The store operation is processed analogously to the earlier loads.  Each 
vector unit computes its effective address for each element as the 
scalar unit walks the base address along.

The loop branch is another bit of magic in FlexiVec:  the scalar unit 
knows that FlexiVec is active, so CTR is decremented by VL=20 instead of 
1.  32-20 = 12 -> CTR, so the branch is taken the first time.

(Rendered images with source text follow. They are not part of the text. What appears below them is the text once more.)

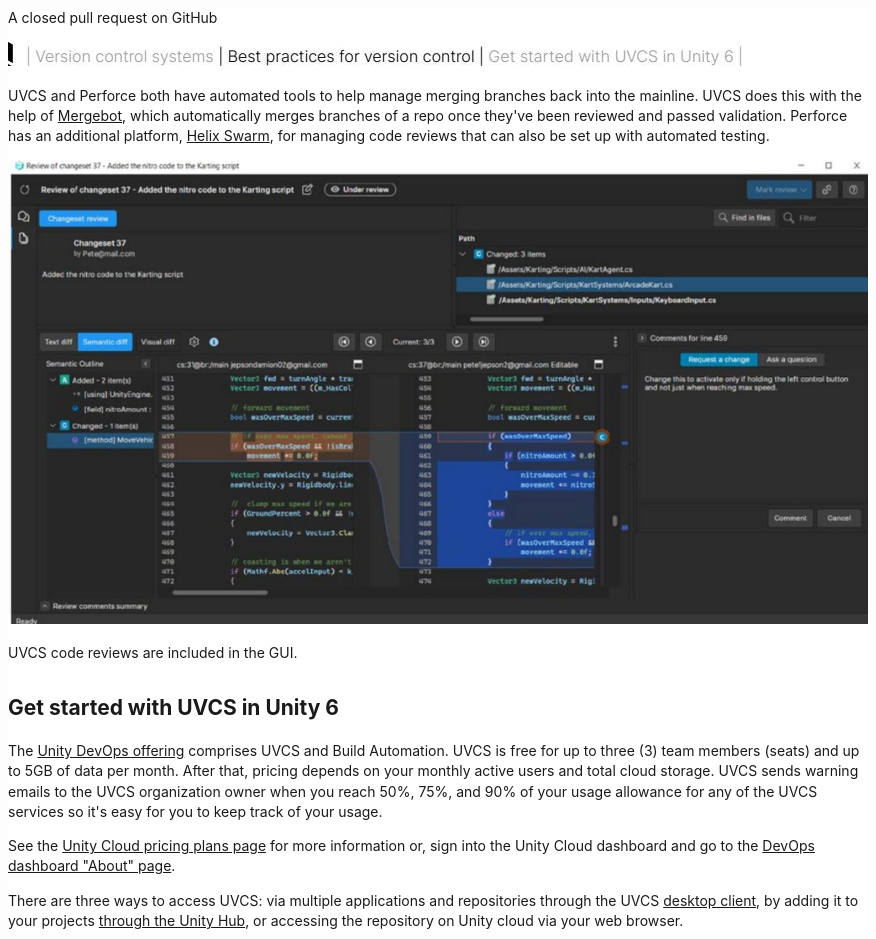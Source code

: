 A closed pull request on GitHub

![](_page_60_Picture_0.jpeg)

UVCS and Perforce both have automated tools to help manage merging branches back into the mainline. UVCS does this with the help of [Mergebot](https://unity.com/solutions/version-control-programmers), which automatically merges branches of a repo once they've been reviewed and passed validation. Perforce has an additional platform, [Helix Swarm](https://www.perforce.com/products/helix-swarm), for managing code reviews that can also be set up with automated testing.

![](_page_60_Picture_2.jpeg)

UVCS code reviews are included in the GUI.

## <span id="page-61-0"></span>Get started with UVCS in Unity 6

The [Unity DevOps offering](https://unity.com/products/unity-devops) comprises UVCS and Build Automation. UVCS is free for up to three (3) team members (seats) and up to 5GB of data per month. After that, pricing depends on your monthly active users and total cloud storage. UVCS sends warning emails to the UVCS organization owner when you reach 50%, 75%, and 90% of your usage allowance for any of the UVCS services so it's easy for you to keep track of your usage.

See the [Unity Cloud pricing plans page](https://unity.com/products/compare-plans/unity-cloud) for more information or, sign into the Unity Cloud dashboard and go to the [DevOps dashboard "About" page](https://cloud.unity.com/home/organizations/default/devops/about).

There are three ways to access UVCS: via multiple applications and repositories through the UVCS [desktop client](https://docs.unity.com/ugs/en-us/manual/devops/manual/version-control-desktop-client), by adding it to your projects [through the Unity Hub](https://learn.unity.com/tutorial/how-to-use-the-unity-hub?courseId=6401bbfcedbc2a22aaebd59b), or accessing the repository on Unity cloud via your web browser.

For the next iteration, VL is now 12, since CTR<MAXVL.  Each instruction 
proceeds analogously, with vector offsets 0, 4, 8.  This time VL=12, 
CTR=12, 12 - 12 = 0 -> CTR, so the loop branch is not taken, and 
FlexiVec is deactivated.

For an out-of-order multi-issue implementation, the vector lanes are 
emulated by issuing the relevant element-wise operations to the 
available execution ports.  Here, N is the number of simultaneous issue 
ports available instead of the number of vector lanes and MAXVL is 
determined by the availability of scratch registers in the OoO 
microarchitecture to hold the vector elements.

> > > so, a completely separate regfile / register-memory area for vectors
> > > from scalars? is that right?
> > >
> >
> > Notionally yes, although the simplest implementation (that does not
> > actually have vector hardware) uses the scalar registers to store the
> > single element allowed in each vector and the scalar ALU to process the
> > elements serially.
>
> it's sounding like a cross between VVM and the ETA-10 (CDC 205).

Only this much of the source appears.